TASK TO COMPLETE => The answer should consist of the records below, repeated exactly, and no pictures.

(Collected data)
+++

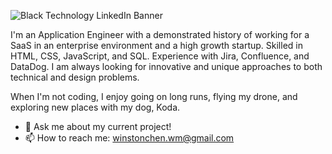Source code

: ![Black Technology LinkedIn Banner](https://user-images.githubusercontent.com/72679784/116313435-c00fa980-a77b-11eb-8aaa-d8d79dde7b89.png)

I'm an Application Engineer with a demonstrated history of working for a SaaS in an enterprise environment and a high growth startup. Skilled in HTML, CSS, JavaScript, and SQL. Experience with Jira, Confluence, and DataDog. I am always looking for innovative and unique approaches to both technical and design problems.

When I'm not coding, I enjoy going on long runs, flying my drone, and exploring new places with my dog, Koda.

- 💬 Ask me about my current project!
- 📫 How to reach me: winstonchen.wm@gmail.com

<!--
**winstonchen-code/winstonchen-code** is a ✨ _special_ ✨ repository because its `README.md` (this file) appears on your GitHub profile.

Here are some ideas to get you started:

- 🔭 I’m currently working on ...
- 🌱 I’m currently learning ...
- 👯 I’m looking to collaborate on ...
- 🤔 I’m looking for help with ...
- 💬 Ask me about ...
- 📫 How to reach me: ...
- 😄 Pronouns: ...
- ⚡ Fun fact: ...
-->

+++

SOLUTION FOR THIS TASK =>
Source code

: ![Black Technology LinkedIn Banner](https://user-images.githubusercontent.com/72679784/116313435-c00fa980-a77b-11eb-8aaa-d8d79dde7b89.png)

I'm an Application Engineer with a demonstrated history of working for a SaaS in an enterprise environment and a high growth startup. Skilled in HTML, CSS, JavaScript, and SQL. Experience with Jira, Confluence, and DataDog. I am always looking for innovative and unique approaches to both technical and design problems.

When I'm not coding, I enjoy going on long runs, flying my drone, and exploring new places with my dog, Koda.

- 💬 Ask me about my current project!
- 📫 How to reach me: winstonchen.wm@gmail.com

<!--
**winstonchen-code/winstonchen-code** is a ✨ _special_ ✨ repository because its `README.md` (this file) appears on your GitHub profile.

Here are some ideas to get you started:

- 🔭 I’m currently working on ...
- 🌱 I’m currently learning ...
- 👯 I’m looking to collaborate on ...
- 🤔 I’m looking for help with ...
- 💬 Ask me about ...
- 📫 How to reach me: ...
- 😄 Pronouns: ...
- ⚡ Fun fact: ...
-->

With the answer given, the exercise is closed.